▶ _Aim of the task_
If a line below holds the word "center", count it; then say how many such lines there are and nothing else.

▶ _Records for this exercise_
════════
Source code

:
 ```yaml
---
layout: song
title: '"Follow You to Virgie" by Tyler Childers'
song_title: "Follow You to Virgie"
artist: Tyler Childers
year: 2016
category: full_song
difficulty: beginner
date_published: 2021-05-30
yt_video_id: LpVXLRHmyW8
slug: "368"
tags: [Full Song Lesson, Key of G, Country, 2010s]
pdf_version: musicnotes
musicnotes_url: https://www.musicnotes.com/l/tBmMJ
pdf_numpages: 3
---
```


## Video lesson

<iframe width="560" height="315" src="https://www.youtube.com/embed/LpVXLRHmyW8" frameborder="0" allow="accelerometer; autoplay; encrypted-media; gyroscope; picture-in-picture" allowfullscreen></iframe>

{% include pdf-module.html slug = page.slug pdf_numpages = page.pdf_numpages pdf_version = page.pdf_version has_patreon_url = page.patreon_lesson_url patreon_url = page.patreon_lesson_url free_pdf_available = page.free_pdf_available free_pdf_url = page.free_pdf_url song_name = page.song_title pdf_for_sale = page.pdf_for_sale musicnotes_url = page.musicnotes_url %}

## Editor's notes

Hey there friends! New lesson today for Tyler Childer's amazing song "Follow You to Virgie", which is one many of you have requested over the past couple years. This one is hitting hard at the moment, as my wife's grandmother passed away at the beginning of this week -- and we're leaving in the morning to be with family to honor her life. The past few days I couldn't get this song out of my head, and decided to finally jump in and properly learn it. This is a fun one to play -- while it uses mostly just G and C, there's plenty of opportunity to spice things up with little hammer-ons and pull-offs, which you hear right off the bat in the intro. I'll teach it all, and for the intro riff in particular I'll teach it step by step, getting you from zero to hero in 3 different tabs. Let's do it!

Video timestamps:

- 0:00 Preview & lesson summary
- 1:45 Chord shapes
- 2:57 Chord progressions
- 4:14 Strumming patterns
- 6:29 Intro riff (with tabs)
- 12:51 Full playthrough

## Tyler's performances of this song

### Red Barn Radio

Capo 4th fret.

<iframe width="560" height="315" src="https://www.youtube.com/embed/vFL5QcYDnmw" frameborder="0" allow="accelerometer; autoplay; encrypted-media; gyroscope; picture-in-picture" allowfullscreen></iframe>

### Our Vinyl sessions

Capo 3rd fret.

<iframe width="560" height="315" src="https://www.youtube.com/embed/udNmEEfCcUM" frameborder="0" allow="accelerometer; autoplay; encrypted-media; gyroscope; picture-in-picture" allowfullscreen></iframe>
════════
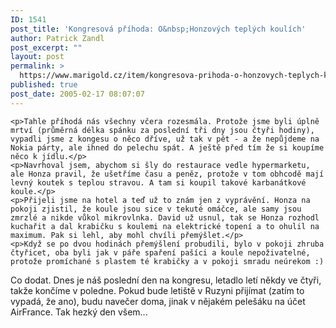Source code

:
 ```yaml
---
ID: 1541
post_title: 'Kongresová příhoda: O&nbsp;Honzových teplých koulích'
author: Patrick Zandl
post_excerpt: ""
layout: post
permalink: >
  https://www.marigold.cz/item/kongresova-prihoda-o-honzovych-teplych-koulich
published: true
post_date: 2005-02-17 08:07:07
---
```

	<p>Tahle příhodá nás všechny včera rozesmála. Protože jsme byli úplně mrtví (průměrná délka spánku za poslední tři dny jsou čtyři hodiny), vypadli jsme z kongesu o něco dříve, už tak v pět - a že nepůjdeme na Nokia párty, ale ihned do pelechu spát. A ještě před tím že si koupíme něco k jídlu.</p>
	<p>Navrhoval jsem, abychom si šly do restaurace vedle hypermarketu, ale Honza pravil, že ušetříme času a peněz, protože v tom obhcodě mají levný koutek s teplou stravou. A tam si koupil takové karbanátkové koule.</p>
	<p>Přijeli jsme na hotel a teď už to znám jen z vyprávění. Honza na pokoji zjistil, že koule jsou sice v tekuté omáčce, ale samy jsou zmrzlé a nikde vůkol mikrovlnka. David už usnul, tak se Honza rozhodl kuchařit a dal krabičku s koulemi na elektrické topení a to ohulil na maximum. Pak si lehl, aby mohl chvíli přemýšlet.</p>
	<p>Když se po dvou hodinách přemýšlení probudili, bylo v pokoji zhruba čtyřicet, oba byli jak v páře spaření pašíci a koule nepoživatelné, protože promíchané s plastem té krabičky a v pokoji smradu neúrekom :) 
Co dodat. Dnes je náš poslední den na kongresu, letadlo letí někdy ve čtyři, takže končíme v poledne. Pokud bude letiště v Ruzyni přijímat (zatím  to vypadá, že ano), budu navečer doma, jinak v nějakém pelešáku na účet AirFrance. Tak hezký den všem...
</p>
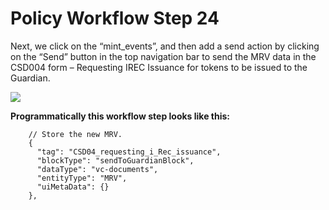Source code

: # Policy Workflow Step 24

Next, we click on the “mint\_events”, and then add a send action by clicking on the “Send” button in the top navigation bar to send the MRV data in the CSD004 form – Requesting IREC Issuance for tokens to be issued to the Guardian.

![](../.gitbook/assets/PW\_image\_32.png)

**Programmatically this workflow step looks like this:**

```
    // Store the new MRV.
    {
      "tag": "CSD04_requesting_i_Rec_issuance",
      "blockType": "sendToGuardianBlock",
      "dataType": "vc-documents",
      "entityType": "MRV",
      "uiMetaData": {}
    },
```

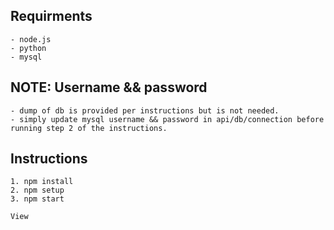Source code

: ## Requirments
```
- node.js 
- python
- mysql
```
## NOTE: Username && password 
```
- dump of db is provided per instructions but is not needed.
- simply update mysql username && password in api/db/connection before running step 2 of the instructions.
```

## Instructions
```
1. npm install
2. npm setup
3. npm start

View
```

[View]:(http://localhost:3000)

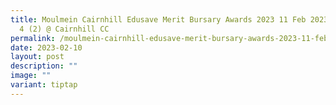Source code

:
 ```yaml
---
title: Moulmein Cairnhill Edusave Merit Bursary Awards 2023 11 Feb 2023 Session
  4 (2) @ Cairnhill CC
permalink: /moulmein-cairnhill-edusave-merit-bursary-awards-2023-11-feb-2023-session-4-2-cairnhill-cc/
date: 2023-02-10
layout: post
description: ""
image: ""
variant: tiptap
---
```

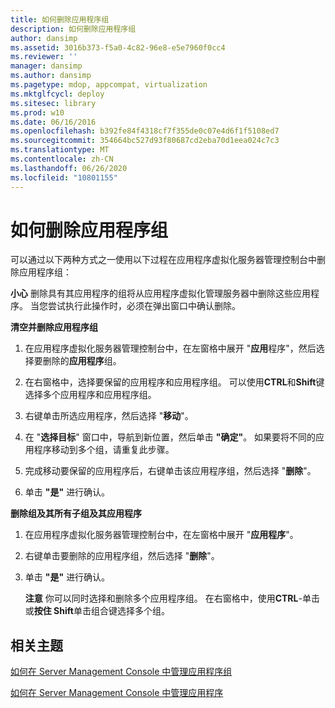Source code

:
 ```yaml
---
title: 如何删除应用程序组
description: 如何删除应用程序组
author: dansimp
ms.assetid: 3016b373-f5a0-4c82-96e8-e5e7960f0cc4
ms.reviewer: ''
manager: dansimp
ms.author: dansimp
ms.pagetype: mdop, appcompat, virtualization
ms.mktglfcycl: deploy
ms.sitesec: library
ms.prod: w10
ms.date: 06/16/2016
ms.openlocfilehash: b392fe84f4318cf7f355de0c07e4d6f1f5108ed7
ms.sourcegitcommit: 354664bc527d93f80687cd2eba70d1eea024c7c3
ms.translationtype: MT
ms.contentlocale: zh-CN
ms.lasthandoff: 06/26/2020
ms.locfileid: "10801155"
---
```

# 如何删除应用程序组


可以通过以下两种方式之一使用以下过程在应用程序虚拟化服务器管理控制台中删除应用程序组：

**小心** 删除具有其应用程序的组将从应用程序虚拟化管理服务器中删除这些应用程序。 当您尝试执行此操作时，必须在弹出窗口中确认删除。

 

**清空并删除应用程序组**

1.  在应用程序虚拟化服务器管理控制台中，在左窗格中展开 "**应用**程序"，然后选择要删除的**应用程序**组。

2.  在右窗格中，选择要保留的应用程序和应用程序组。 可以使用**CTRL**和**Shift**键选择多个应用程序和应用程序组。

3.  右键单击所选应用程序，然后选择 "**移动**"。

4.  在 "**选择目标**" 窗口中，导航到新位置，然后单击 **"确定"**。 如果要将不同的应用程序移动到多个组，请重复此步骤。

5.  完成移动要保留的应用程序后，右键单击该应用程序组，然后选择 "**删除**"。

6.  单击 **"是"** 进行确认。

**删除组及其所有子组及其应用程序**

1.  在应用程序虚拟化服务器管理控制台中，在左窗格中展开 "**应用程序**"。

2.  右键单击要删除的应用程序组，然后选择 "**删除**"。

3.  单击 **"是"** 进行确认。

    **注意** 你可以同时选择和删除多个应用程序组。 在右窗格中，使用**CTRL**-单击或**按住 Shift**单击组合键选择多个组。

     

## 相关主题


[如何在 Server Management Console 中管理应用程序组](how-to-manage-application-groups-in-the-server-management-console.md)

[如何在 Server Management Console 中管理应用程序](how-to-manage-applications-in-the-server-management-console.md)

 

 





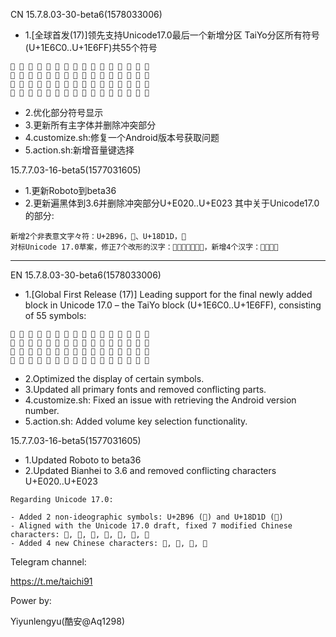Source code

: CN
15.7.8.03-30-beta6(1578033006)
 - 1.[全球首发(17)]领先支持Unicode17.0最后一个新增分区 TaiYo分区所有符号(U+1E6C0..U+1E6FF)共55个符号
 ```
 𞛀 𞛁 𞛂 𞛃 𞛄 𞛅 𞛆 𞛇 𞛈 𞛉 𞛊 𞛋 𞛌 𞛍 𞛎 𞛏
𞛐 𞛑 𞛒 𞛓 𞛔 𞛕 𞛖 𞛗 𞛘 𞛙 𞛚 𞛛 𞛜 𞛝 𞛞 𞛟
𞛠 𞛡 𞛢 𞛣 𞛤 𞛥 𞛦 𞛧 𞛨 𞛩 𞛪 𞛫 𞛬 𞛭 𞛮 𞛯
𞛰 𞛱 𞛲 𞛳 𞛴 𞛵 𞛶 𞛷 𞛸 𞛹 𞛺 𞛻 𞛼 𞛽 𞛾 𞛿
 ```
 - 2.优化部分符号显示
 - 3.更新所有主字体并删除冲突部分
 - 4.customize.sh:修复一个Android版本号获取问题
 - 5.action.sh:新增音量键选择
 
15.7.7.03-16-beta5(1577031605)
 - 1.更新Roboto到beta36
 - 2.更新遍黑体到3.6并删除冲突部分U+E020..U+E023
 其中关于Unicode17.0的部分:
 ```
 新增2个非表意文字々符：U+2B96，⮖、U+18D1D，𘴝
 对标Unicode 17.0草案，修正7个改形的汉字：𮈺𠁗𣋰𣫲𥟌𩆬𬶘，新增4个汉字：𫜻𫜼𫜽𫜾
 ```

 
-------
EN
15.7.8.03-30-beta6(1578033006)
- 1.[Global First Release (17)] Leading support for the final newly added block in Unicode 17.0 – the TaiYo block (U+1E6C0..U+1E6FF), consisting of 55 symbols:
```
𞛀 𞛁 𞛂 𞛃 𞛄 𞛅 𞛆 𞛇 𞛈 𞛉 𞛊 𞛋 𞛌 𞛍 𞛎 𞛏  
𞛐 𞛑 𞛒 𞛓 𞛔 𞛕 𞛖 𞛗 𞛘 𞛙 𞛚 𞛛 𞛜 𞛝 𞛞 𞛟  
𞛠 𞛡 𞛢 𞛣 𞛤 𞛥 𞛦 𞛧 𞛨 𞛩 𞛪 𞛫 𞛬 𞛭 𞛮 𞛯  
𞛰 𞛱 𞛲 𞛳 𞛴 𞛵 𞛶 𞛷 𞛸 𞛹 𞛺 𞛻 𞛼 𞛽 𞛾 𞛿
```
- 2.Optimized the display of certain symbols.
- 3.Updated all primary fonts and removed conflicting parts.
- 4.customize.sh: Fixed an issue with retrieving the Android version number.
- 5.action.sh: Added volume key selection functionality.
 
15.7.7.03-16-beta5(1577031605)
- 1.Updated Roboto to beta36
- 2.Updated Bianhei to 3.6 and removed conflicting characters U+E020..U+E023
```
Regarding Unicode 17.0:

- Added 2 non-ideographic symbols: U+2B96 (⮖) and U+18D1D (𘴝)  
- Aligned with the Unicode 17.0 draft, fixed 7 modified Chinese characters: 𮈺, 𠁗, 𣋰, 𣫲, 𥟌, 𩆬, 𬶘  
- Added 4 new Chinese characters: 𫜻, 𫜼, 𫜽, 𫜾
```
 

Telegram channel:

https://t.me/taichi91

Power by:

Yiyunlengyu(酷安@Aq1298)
════════
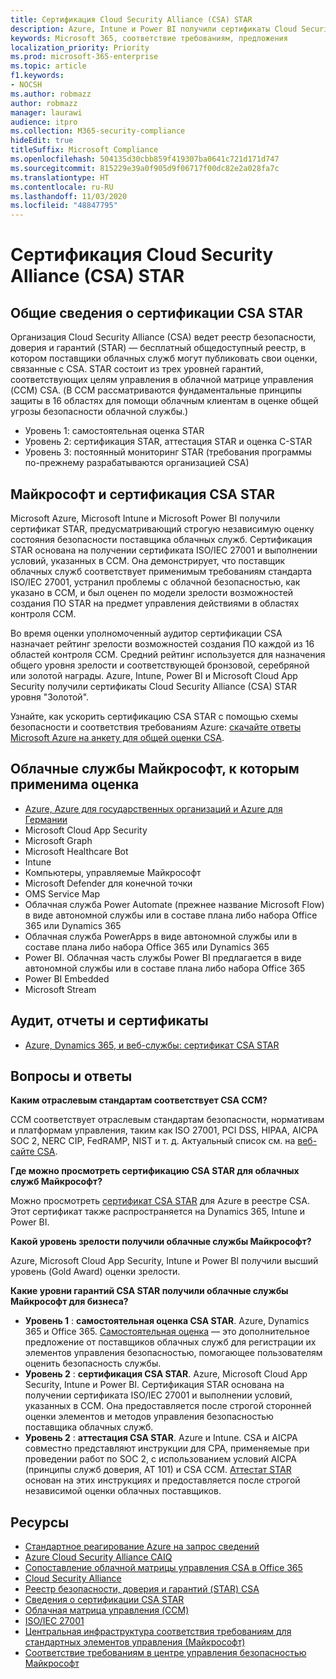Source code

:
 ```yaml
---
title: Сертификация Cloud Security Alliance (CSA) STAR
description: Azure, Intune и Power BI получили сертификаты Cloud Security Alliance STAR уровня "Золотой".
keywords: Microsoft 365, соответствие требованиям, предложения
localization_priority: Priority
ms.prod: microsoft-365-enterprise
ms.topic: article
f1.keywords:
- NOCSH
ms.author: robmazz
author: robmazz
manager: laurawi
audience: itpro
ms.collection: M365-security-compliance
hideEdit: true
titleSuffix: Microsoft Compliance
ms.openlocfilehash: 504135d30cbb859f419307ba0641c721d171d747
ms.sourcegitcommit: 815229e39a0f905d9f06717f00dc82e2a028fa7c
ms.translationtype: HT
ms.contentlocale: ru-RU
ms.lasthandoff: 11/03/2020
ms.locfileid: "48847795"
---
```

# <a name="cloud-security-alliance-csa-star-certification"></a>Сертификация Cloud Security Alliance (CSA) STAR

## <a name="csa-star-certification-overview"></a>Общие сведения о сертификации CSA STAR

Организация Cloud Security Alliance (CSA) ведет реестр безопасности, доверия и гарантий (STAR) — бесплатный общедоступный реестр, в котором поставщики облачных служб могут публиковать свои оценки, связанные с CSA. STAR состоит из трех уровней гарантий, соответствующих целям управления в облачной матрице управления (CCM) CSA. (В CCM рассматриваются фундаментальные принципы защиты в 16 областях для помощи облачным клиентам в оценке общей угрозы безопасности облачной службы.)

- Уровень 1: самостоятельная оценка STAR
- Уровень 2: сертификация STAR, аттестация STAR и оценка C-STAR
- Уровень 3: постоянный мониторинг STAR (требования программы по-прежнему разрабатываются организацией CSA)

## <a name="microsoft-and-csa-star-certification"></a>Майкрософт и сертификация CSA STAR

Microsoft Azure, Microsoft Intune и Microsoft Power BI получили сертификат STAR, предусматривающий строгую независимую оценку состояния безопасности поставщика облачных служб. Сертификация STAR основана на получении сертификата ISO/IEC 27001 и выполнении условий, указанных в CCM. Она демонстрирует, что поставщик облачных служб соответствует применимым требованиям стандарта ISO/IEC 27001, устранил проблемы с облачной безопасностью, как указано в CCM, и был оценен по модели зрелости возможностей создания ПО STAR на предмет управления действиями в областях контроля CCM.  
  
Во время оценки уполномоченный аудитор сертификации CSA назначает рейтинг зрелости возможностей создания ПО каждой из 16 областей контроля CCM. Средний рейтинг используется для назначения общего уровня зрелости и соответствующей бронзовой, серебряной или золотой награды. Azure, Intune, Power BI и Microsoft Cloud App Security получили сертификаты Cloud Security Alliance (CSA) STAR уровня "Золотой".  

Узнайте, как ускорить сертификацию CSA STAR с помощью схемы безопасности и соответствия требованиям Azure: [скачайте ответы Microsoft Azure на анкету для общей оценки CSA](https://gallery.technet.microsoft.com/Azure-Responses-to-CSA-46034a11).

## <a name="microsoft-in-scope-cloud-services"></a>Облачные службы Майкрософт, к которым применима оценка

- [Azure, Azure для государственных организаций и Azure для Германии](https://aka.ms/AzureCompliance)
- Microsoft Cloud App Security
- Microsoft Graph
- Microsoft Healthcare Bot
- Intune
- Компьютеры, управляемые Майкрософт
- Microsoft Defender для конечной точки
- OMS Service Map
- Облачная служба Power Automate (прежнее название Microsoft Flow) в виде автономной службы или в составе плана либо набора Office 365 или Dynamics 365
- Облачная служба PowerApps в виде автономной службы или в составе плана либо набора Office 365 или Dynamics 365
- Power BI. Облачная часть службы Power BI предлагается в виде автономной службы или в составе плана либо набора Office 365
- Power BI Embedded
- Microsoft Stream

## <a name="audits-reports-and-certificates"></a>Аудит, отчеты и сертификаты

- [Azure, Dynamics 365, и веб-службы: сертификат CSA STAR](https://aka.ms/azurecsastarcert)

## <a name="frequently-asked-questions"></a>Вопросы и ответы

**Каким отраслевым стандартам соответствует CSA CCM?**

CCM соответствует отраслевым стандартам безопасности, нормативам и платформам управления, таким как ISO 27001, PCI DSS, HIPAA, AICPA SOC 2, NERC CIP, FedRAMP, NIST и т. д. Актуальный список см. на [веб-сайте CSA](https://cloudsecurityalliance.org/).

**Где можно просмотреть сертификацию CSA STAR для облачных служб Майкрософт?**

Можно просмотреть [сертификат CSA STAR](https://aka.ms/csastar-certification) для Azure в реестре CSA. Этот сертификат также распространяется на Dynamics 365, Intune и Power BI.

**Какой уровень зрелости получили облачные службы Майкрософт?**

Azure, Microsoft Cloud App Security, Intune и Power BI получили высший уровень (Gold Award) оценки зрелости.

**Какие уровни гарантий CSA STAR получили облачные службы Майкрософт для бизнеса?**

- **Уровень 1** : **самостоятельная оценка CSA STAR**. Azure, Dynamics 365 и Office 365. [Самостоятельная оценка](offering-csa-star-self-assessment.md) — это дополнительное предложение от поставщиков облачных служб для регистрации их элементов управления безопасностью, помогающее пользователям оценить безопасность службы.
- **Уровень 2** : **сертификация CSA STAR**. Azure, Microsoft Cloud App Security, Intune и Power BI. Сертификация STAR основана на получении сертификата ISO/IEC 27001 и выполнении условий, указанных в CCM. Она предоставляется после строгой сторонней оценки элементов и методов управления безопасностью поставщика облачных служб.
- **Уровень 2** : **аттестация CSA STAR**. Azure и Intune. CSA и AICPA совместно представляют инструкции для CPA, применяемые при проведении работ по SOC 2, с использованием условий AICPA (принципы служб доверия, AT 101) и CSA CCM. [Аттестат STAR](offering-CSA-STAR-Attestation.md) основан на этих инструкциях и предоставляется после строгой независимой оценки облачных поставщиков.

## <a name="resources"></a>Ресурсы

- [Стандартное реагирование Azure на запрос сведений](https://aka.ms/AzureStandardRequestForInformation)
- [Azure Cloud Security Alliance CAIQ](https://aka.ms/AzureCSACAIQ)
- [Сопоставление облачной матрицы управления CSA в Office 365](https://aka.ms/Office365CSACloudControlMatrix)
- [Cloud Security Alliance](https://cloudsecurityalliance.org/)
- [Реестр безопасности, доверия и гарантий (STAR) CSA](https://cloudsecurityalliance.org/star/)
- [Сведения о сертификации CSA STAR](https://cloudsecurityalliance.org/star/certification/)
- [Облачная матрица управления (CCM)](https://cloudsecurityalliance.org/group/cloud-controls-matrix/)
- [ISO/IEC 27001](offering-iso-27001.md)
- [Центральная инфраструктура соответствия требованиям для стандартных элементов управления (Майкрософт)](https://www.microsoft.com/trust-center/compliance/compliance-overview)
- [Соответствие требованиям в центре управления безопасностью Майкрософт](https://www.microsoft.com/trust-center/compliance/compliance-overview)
════════
▶ _Task output_
2